Sept. 8, 1964 - Richard Beymer (pictured bottom row in Mississippi), a young actor who turned his back on a promising movie career two years ago, is back making movies again — this time as a writer-producer of documentaries.

Before his angry departure from Hollywood, Beymer had starred in 11 films, including “West Side Story,” “Diary of Anne Frank,” and “The Longest Day.” Two years ago, however, the 25-year-old actor became disgruntled both with the roles being offered him and with his own talents as an actor.

He left for New York, enrolled in Lee Strasberg’s private classes and then in the Actors Studio. Last spring, he left the Actors Studio to work in the Mississippi Summer Project, helping to register Negro voters and teaching in “Freedom Schools” for young Negro children.

His Mississippi experience so impressed Beymer that he raised the money to make a documentary on the Summer Project.

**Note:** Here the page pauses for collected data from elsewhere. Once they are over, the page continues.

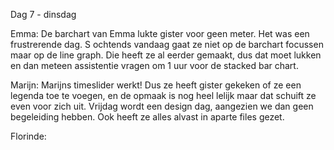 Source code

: Dag 7 - dinsdag

Emma: De barchart van Emma lukte gister voor geen meter. Het was een frustrerende dag. S ochtends vandaag gaat ze niet op de barchart focussen maar op de line graph. Die heeft ze al eerder gemaakt, dus dat moet lukken en dan meteen assistentie vragen om 1 uur voor de stacked bar chart.

Marijn: Marijns timeslider werkt! Dus ze heeft gister gekeken of ze een legenda toe te voegen, en de opmaak is nog heel lelijk maar dat schuift ze even voor zich uit.  Vrijdag wordt een design dag, aangezien we dan geen begeleiding hebben. Ook heeft ze alles alvast in aparte files gezet. 

Florinde:  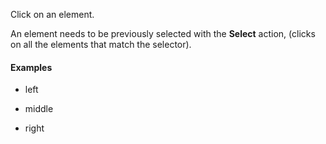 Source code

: Click on an element.

An element needs to be previously selected with the **Select** action, (clicks on all the elements that match the selector).

#### Examples

- left

- middle

- right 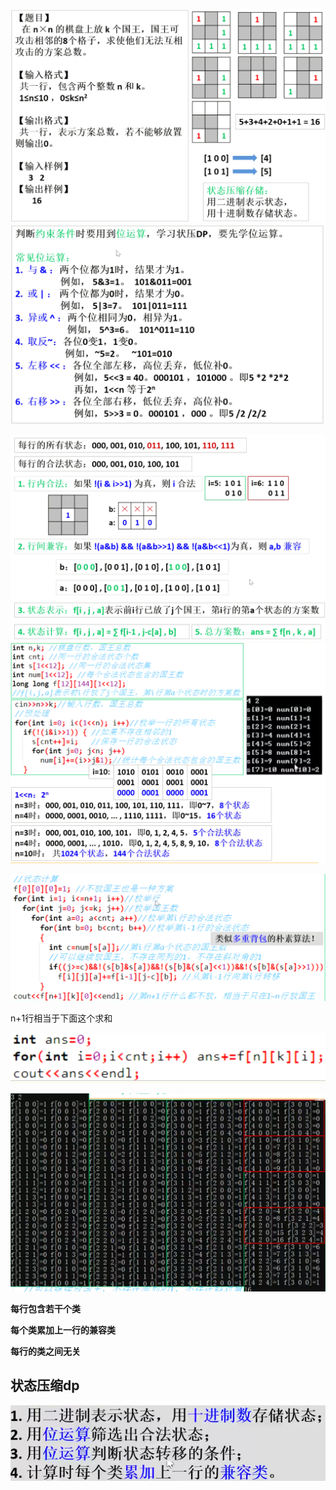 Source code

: ![image-20210307223726956.png](../../../../../images/WEBRESOURCE809ce350693142193902943340fa8552.png)
![image-20210307223741038.png](../../../../../images/WEBRESOURCE8ae2f02d03ae5c1c166e06fcb48cda3b.png)

![image-20210307224428529.png](../../../../../images/WEBRESOURCE750c2aeaafcde774d2ae024d17bf5d7d.png)
![image-20210307224858787.png](../../../../../images/WEBRESOURCE79ceb3aad19c64f8b02c4cec477bb842.png)

![image-20210308092733170.png](../../../../../images/WEBRESOURCE120847dbbcd943709f9594a78ac2c90f.png)

n+1行相当于下面这个求和

![image-20210308092857222.png](../../../../../images/WEBRESOURCE1760f72ce800e7e3e8e5b04799744529.png)

![image-20210308093240246.png](../../../../../images/WEBRESOURCEcea737c3e796d0908cc87682021bd7a8.png)


**每行包含若干个类**

**每个类累加上一行的兼容类**

**每行的类之间无关**

## 状态压缩dp

![image-20210308093257335.png](../../../../../images/WEBRESOURCEb18912ef2f1035fbde95c85333ba3761.png)

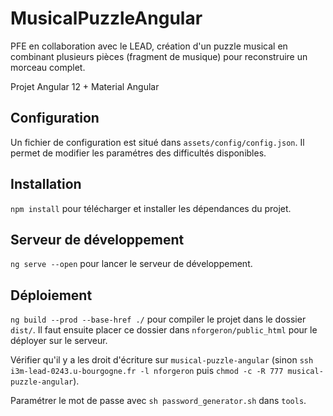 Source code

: # MusicalPuzzleAngular

PFE en collaboration avec le LEAD, création d'un puzzle musical en combinant plusieurs pièces (fragment de musique) pour reconstruire un morceau complet.

Projet Angular 12 + Material Angular

## Configuration

Un fichier de configuration est situé dans `assets/config/config.json`.
Il permet de modifier les paramétres des difficultés disponibles.

## Installation

`npm install` pour télécharger et installer les dépendances du projet. 

## Serveur de développement

`ng serve --open` pour lancer le serveur de développement.

## Déploiement

`ng build --prod --base-href ./` pour compiler le projet dans le dossier `dist/`.
Il faut ensuite placer ce dossier dans `nforgeron/public_html` pour le déployer sur le serveur.

Vérifier qu'il y a les droit d'écriture sur `musical-puzzle-angular` (sinon `ssh i3m-lead-0243.u-bourgogne.fr -l nforgeron` puis `chmod -c -R 777 musical-puzzle-angular`).

Paramétrer le mot de passe avec `sh password_generator.sh` dans `tools`.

He is now completing the editing and hopes to use the material for a theatrical documentary.

In addition to these projects, Beymer also will be the master of ceremonies at a Hollywood Bowl program to raise money to fight Proposition 14, a state initiative that would repeal California’s fair housing laws.

Beymer says he has no immediate plans to make a comeback as an actor and is not eager to do so unless an unusually challenging role comes along. “Most actors are motivated by a continual need for acceptance,” he says. “I think I’ve grown out of that.”

In looking back on his film career, Beymer takes a highly critical view of his own performances. He believes he was “just plain bad” as the male lead in “West Side Story” and “terrible” in “Five Finger Exercise.”

“All that was ahead of me in Hollywood was a series of roles casting me as a teenage glamour boy,” Beymer says. “I would have ended up starring in those surfboard bop movies.”

Beymer asserts that he went to Mississippi “for the betterment of me. I wanted the experience, and I wanted to find out what was happening down there.”

Although he was threatened several times by the police and by local “rednecks” and was almost killed by a bomb that misfired, Beymer carried away no visible scars from his work in the South.